The existence of the citizenship premium has important implications for migration: people from poor countries have the opportunity to double or triple or increase ten-fold their real incomes by moving to a rich country. But the fact that the premium varies as a function of one’s position in the income distribution carries additional implications. If a person considers two countries with the same average income as his possible migration destination, his decision (based on economic criteria alone) about where to migrate will also be influenced by the expectation regarding where he may end up in the recipient country’s income distribution, and thus about how unequal the recipient country’s distribution is. Suppose that Sweden and the United States have the same mean income. If a potential migrant expects to end up in the bottom part of the recipient country’s distribution, then he should migrate to Sweden rather than to the United States: poor people in Sweden are better off compared to the mean than they are in the United States, and the citizenship premium, evaluated at lower parts of the distribution, is greater. The opposite conclusion follows if he expects to end up in the upper part of the recipient country’s distribution: he should then migrate to the United States.

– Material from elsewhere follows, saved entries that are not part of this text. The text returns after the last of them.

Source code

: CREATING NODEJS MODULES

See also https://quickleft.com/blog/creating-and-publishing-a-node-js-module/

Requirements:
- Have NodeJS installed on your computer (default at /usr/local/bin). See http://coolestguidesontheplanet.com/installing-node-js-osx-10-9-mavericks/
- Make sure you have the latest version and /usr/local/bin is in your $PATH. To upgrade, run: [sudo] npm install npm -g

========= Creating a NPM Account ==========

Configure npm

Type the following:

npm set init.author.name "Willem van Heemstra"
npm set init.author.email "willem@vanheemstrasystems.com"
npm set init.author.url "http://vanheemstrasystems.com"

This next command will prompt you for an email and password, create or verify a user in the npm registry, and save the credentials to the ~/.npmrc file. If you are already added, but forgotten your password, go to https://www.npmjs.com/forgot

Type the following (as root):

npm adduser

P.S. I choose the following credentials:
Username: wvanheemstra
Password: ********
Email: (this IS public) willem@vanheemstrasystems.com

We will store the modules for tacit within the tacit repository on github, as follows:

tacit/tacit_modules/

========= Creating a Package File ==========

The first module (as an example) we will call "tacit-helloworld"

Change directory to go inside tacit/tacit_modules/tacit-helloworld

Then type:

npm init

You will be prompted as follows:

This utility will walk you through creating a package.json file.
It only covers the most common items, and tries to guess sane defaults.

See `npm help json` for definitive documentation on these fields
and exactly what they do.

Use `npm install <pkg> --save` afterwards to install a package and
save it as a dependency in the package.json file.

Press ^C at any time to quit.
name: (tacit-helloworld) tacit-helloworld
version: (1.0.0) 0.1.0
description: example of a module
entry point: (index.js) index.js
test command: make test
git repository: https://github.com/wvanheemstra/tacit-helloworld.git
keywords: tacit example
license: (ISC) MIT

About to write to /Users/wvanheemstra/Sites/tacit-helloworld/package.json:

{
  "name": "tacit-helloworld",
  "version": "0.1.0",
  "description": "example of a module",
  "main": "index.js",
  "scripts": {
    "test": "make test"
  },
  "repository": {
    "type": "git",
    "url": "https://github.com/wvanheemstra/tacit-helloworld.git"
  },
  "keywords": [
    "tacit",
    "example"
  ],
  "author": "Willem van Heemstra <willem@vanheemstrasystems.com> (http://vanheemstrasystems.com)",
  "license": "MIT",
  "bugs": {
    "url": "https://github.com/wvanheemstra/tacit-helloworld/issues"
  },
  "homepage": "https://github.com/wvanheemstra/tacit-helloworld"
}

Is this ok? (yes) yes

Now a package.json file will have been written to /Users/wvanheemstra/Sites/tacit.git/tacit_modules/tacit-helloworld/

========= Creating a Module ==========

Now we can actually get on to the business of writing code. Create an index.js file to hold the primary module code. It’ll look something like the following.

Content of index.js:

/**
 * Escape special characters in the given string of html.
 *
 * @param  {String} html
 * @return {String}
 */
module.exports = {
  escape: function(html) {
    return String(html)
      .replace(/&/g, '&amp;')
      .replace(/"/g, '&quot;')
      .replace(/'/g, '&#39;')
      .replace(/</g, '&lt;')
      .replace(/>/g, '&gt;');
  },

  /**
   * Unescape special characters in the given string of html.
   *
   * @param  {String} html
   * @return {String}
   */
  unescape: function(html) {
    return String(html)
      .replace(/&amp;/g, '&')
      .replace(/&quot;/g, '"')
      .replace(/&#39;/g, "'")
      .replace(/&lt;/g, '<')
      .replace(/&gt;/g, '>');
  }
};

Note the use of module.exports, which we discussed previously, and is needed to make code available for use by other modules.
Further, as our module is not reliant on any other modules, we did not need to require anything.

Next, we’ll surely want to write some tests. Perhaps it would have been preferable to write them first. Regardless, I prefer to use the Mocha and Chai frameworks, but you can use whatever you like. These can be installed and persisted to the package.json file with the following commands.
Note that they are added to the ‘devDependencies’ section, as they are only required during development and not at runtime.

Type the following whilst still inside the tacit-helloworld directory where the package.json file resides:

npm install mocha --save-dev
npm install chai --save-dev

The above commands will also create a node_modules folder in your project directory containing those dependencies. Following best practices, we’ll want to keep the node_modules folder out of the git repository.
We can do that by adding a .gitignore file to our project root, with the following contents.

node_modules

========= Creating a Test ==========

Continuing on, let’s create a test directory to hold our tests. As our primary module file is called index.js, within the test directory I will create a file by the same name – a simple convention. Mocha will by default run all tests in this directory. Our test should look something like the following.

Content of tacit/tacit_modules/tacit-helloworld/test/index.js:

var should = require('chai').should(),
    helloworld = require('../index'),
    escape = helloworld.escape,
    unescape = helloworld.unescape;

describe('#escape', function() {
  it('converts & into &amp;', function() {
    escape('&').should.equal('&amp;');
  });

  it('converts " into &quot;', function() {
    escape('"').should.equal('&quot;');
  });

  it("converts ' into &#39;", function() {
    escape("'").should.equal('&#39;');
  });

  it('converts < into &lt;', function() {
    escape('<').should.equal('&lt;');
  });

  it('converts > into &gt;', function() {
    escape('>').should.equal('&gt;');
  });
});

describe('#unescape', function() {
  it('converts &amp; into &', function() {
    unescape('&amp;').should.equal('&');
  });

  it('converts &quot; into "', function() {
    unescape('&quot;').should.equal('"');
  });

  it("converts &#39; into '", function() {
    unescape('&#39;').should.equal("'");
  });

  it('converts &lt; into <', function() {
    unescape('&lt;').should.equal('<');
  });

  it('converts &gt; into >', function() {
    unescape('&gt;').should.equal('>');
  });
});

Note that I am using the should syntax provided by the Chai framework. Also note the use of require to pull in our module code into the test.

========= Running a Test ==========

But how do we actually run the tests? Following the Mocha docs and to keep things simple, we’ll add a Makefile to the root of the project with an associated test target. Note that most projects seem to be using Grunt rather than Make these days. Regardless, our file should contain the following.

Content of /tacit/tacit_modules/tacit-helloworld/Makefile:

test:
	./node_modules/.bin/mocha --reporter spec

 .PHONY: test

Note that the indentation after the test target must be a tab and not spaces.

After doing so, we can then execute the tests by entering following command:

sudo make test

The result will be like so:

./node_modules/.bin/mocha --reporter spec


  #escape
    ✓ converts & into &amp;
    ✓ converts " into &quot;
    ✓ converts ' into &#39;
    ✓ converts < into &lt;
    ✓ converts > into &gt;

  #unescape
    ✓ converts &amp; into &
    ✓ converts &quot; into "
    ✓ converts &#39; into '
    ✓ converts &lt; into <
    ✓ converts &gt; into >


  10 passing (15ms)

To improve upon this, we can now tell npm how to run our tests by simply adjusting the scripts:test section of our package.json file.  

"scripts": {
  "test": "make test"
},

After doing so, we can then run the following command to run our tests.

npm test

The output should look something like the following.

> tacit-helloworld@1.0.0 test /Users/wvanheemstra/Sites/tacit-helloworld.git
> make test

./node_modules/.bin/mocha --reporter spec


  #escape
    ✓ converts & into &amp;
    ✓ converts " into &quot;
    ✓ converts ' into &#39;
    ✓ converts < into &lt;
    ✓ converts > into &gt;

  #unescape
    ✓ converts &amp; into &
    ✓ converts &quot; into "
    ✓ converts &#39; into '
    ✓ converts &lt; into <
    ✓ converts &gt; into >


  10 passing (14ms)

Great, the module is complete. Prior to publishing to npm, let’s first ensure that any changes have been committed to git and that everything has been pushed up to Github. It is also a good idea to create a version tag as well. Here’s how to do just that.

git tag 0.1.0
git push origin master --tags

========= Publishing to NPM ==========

This last result has unpleasant implications for rich countries that are more egalitarian: they will tend to attract lower-skilled migrants who generally expect to end up in the bottom parts of the recipient countries’ income distributions. Thus, having a more developed national welfare state could have the perverse effect of attracting migrants who are less skilled and can contribute less. Another element, however, has to be taken into account, even in this admittedly very rough sketch: how much social mobility there is in the recipient country. More unequal countries with strong social mobility will, everything else being the same, tend to appeal to more-skilled migrants who expect to end up in the upper part of the recipient countries’ income distributions. The ability to move up the ladder was precisely the image, and might also have been the reality, of the United States in the nineteenth century and perhaps most of the twentieth. But this third attractive feature of the United States (in addition to higher mean income and more unequal income distribution) may be losing some of its luster, since, according to some studies, intergenerational mobility is now lower in the United States than in northern Europe.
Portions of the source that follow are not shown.